From ce2fa60ee95a322ceba98ce2ec6b42f373bc971b Mon Sep 17 00:00:00 2001
From: Tour <tour@example.com>
Date: Sun, 7 Dec 2025 16:53:44 +0100
Subject: [PATCH] upgrade-speed-auctions

---
 src/scraper.py | 69 ++++++++++++++++++++++++++++++++++++++++----------
 1 file changed, 56 insertions(+), 13 deletions(-)

diff --git a/src/scraper.py b/src/scraper.py
index bb2e6f2..b353212 100644
--- a/src/scraper.py
+++ b/src/scraper.py
@@ -84,22 +84,40 @@ class TroostwijkScraper:
 
         self.last_request_time = time.time()
 
-    async def _get_page(self, page: Page, url: str, use_cache: bool = True) -> Optional[str]:
-        """Get page content with caching and strict rate limiting"""
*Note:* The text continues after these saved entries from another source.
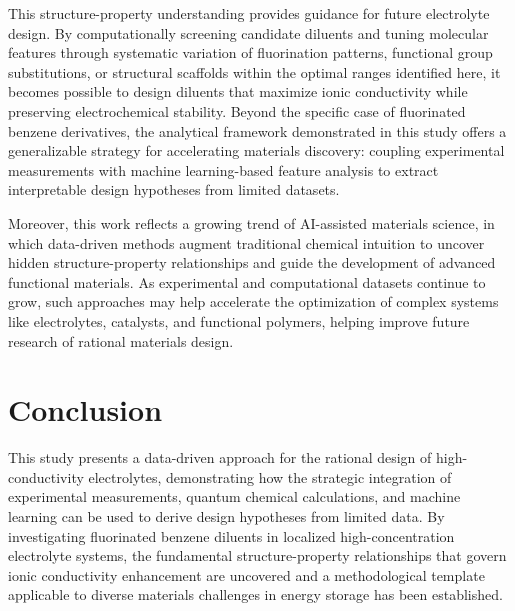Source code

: \documentclass[11pt, a4paper]{article}
\begin{document}
This structure-property understanding provides guidance for future electrolyte design. By computationally screening candidate diluents and tuning molecular features through systematic variation of fluorination patterns, functional group substitutions, or structural scaffolds within the optimal ranges identified here, it becomes possible to design diluents that maximize ionic conductivity while preserving electrochemical stability. Beyond the specific case of fluorinated benzene derivatives, the analytical framework demonstrated in this study offers a generalizable strategy for accelerating materials discovery: coupling experimental measurements with machine learning-based feature analysis to extract interpretable design hypotheses from limited datasets.

Moreover, this work reflects a growing trend of AI-assisted materials science, in which data-driven methods augment traditional chemical intuition to uncover hidden structure-property relationships and guide the development of advanced functional materials. As experimental and computational datasets continue to grow, such approaches may help accelerate the optimization of complex systems like electrolytes, catalysts, and functional polymers, helping improve future research of rational materials design.

\clearpage

\section{Conclusion}

This study presents a data-driven approach for the rational design of high-conductivity electrolytes, demonstrating how the strategic integration of experimental measurements, quantum chemical calculations, and machine learning can be used to derive design hypotheses from limited data. By investigating fluorinated benzene diluents in localized high-concentration electrolyte systems, the fundamental structure-property relationships that govern ionic conductivity enhancement are uncovered and a methodological template applicable to diverse materials challenges in energy storage has been established.
\end{document}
+    async def _get_page(self, page: Page, url: str, use_cache: bool = True, fast_mode: bool = False) -> Optional[str]:
+        """Get page content with caching and strict rate limiting
+
+        Args:
+            fast_mode: If True, use 'domcontentloaded' instead of 'networkidle' for faster loading
+                      (useful for auction listing pages where we just need HTML structure)
+        """
         if use_cache:
+            cache_start = time.time()
             cached = self.cache.get(url)
             if cached:
-                print(f"  CACHE HIT: {url}")
+                cache_time = (time.time() - cache_start) * 1000
+                print(f"  CACHE HIT: {url} ({cache_time:.0f}ms)")
                 return cached['content']
 
         await self._rate_limit()
 
         try:
+            fetch_start = time.time()
             print(f"  FETCHING: {url}")
-            await page.goto(url, wait_until='networkidle', timeout=30000)
-            await asyncio.sleep(random.uniform(0.3, 0.7))
+
+            # Use faster loading strategy for auction pages (we only need HTML, not all assets)
+            wait_strategy = 'domcontentloaded' if fast_mode else 'networkidle'
+            await page.goto(url, wait_until=wait_strategy, timeout=30000)
+            goto_time = time.time() - fetch_start
+
+            # Shorter delay for fast mode
+            delay = random.uniform(0.1, 0.3) if fast_mode else random.uniform(0.3, 0.7)
+            await asyncio.sleep(delay)
+
             content = await page.content()
+            total_time = time.time() - fetch_start
             self.cache.set(url, content, 200)
+            print(f"    [Timing: goto={goto_time:.2f}s, total={total_time:.2f}s, mode={wait_strategy}]")
             return content
 
         except Exception as e:
@@ -139,7 +157,8 @@ class TroostwijkScraper:
         print(f"LISTING PAGE {page_num}: {url}")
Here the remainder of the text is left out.